While accurately identifying many problems Americans face, he failed to accurately identify the causes of those issues — an economic system that encourages exploitation of workers and enables the already wealthy, the increased privatization and segregation of public schools with decreased government oversight and federal standards, a drug war and prison system that disproportionately impacts minorities or poor communities, respectively — instead, adhering to the authoritarian playbook by scapegoating other countries, immigrants and anyone opposed to his favored policy of vulture capitalism.
Trump’s policies and temperament have alienated him from large swarths of the population. The thin-skinned and ratings obsessed tv personality enters office with the lowest favorability rating of a transitioning candidate dating back to the 1970’s, according to an ABC News/Washington Post poll.
Just how low that favorability is expressed itself in low attendance numbers for the incoming administration. There are no official estimates of the crowd size, but side-by-side photos of Trump’s and Obama’s make it clear that the American public is less enthused by a Trump presidency than that of Obama.
The number in attendance has been estimated to be about 250,000. The estimated number for Obama in 2009 is 1,800,000. After taking over the @POTUS Twitter handle, the Trump administration drew criticism for using a header photo from the much more populated 2009 inauguration of Barrack Obama.
The Trump team also faced well-documented troubles in trying to find performers to perform at the event. His parade, which can run upwards of four hours for a president, was instead only 90 minutes. Many lawmakers unorthodoxly boycotted the inauguration as well. Trump’s team was, however, able to use the event to solicit huge donations from corporate interests who paid millions of dollars for access to the new president.
Tweets from those on hand documented the emptiness of the stands in D.C.
The bleachers right next to Pres. Trump's White House viewing stand for the Inauguration Parade are virtually empty. pic.twitter.com/kNNkfRu3Wo
— Micah Grimes (@MicahGrimes) January 20, 2017
Rather than attend the inauguration, millions of Americans saved their enthusiasm and and energy for the numerous anti-Trump rallies the following day.

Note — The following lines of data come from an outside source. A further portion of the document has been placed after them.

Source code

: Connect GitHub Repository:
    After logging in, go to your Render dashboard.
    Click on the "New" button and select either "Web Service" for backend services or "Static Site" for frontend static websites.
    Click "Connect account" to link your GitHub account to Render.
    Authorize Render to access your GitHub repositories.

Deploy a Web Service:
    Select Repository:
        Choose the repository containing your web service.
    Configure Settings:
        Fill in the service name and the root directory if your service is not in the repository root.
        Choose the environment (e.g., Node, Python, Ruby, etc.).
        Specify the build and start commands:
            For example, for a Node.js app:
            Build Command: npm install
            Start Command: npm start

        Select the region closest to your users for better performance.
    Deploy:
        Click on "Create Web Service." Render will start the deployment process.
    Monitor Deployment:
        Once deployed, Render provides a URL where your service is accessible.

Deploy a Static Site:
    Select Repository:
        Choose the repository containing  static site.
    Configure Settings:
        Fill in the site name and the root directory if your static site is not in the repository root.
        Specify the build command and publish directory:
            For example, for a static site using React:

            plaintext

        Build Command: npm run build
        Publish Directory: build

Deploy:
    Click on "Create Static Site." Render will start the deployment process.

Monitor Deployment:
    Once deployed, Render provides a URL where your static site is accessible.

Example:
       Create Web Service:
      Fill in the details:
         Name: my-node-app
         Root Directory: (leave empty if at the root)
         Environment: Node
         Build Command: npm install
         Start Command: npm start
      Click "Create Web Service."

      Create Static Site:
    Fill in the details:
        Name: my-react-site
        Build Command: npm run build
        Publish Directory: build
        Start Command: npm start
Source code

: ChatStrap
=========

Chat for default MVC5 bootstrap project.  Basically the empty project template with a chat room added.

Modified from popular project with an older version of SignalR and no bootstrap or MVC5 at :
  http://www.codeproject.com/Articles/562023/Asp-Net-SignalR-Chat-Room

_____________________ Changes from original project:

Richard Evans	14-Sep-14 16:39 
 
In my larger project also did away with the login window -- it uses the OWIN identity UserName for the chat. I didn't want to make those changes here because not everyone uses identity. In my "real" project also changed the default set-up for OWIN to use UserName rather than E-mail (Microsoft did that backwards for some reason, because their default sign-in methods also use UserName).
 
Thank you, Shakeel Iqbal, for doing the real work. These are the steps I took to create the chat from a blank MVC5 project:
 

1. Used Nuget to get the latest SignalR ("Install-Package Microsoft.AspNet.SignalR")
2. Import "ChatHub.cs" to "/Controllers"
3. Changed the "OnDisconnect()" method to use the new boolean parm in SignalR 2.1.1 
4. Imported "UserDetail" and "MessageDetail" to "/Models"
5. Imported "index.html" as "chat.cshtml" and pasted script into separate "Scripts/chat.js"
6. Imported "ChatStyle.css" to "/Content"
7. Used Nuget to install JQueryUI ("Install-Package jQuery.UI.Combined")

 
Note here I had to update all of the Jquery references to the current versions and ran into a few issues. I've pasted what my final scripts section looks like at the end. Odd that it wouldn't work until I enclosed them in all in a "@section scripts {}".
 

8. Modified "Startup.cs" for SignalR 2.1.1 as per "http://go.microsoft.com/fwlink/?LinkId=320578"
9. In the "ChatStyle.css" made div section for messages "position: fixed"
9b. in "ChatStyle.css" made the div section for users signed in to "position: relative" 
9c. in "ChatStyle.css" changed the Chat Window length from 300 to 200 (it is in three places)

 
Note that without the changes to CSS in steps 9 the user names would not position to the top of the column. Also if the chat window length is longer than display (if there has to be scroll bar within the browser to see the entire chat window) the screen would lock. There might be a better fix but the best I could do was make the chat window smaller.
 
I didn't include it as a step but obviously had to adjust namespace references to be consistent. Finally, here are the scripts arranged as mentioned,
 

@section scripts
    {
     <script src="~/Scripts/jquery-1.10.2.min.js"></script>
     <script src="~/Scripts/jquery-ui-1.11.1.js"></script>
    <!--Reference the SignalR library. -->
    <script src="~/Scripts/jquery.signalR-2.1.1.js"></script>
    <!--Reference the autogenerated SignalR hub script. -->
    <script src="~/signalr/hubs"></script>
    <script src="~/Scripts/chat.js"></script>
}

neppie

Protests both large and small popped up in cities around the nation. The most popular of the protests is the Women’s March in Washington D.C. Protesters arriving from all over the country were encouraged to park in the area suburbs and take the Metro into the city to avoid congesting traffic.
The Metro reported 275,000 train rides as of 11 a.m. Saturday — 82,000 more than the reported number at the same time on Friday, and eight times normal Saturday volume. ThinkProgress reports 500,000 Women’s March attendee’s in D.C.
Some metro stations were so crowded that people were advised to make the hour-long walk to reach the city, as it would be faster than getting a seat on the train.